On scalability of the schema, Timescale support #1626

tucnak · 2022-10-27T13:37:02Z

tucnak
Oct 27, 2022

Hello,

@mikecao I couldn't help but notice that you had at least considered at some point to bring Timescale to the table.

We've adapted Umami for Timescale somewhat in the most crude way possible, see schema.tsdb.sql for the schema that we have employed. We had to turn the migrations off, unfortunately because it didn't work out for some wicked reason and due to the fact Timescale doesn't really support foreign keys on hypertables which is unfortunate but hey, whatever that needs to be done! In our case, we have partitioned the event, page view and session tables and added the respective compression & retention policies to go with it. My biggest peeve with the schema and the query structure currently is with event_data as it stands, is there any particular reason you want to do that JOIN? There are just a few issues with it that suggest further de-normalisation:

Timescale's continuous aggregates don't currently support JOIN so we aren't able to create the particulars;
The retention policy will mop up events automatically, however event_data would have to be cleared manually;
Yes, this is due to lack of triggers, but it wouldn't help you still— if you were to i.e. add a space partition;
The jsonb data can be indexed and compressed completely, or by-path using a GIN index efficiently;
The particulars could include a purpose-built cagg for a certain type of event with the downsampled past data points.

This will lead to much better performance and cleaner retention in absence of cascade deletes.

How hard do you think it would be to de-normalise event_data to bring it back to the event table? If there's no particular reason to have. We're looking to bring Umami to a range of our sites with hundreds of thousands users and billions of events total per annum. In our particular case, distributed hypertable sharding is definitely something that we would like to explore, I'm sure there's plenty of further use cases to massively speed up the dashboards and make it easier to extend the data.

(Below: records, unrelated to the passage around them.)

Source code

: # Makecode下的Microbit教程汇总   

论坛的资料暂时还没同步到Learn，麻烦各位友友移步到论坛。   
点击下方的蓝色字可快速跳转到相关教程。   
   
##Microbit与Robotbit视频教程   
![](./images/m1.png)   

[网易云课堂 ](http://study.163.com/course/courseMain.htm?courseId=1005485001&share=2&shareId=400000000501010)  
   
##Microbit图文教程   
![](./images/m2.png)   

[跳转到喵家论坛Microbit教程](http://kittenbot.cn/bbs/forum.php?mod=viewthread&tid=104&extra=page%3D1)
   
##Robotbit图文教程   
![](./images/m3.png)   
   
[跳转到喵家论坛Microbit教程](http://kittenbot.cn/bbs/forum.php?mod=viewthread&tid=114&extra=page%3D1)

By default, Timescale only does time column partitioning (chunks) but it can also partition by space (i.e. session id) which is a much more scalable way. Also, on something that isn't clear to us at the moment— is there a way to treat multiple sites in a single session, or we would have to group by session.hostname to achieve that?

Would you like to continue this conversation?

Best regards
Ilya

mikecao · 2022-10-27T22:39:11Z

mikecao
Oct 27, 2022
Maintainer

We actually tried to use Timescale before moving to Clickhouse. The issue we ran into was trying to query time spent on a site, which required subqueries to do. Timescale didn't allow us to create a hypertable from a hypertable which would have solved the problem. But we are not completely ruling out using TS in the future.

The reason event_data is a separate thing is because 1) it's unstructured data and 2) should never be returned as part of a list query. So you would never join it. You would either directly fetch a single record or query all the data as a whole, which is what we did in the latest release v1.39. This allows us to to potentially move the data into something more performant like Elasticsearch.

0 replies

tucnak · 2022-10-28T08:20:44Z

tucnak
Oct 28, 2022
Author

Have you at any point considered continuous aggregates which can be created from a hypertable? Although maybe it's been a while since you last evaluated it, for I can't think of a case where tsdb wouldn't allow me to run a subquery/CTE over a hypertable/cagg in a similar context.

Also, if you're considering Elasticsearch— one certain zdb or RUM could both be relevant.

0 replies

tucnak · 2022-10-28T13:17:49Z

tucnak
Oct 28, 2022
Author

And yes, if you otherwise were to revert the event_data change with the intention of bringing it back into the event table in form of a jsonb column— how would you do that? I'm looking to make this change but I'm not exactly familiar with prisma and the codebase at hand; it would help to have some assessment ready beforehand. First of all, correct me if I'm wrong but prisma does the one-to-one mapping automatically, is that right?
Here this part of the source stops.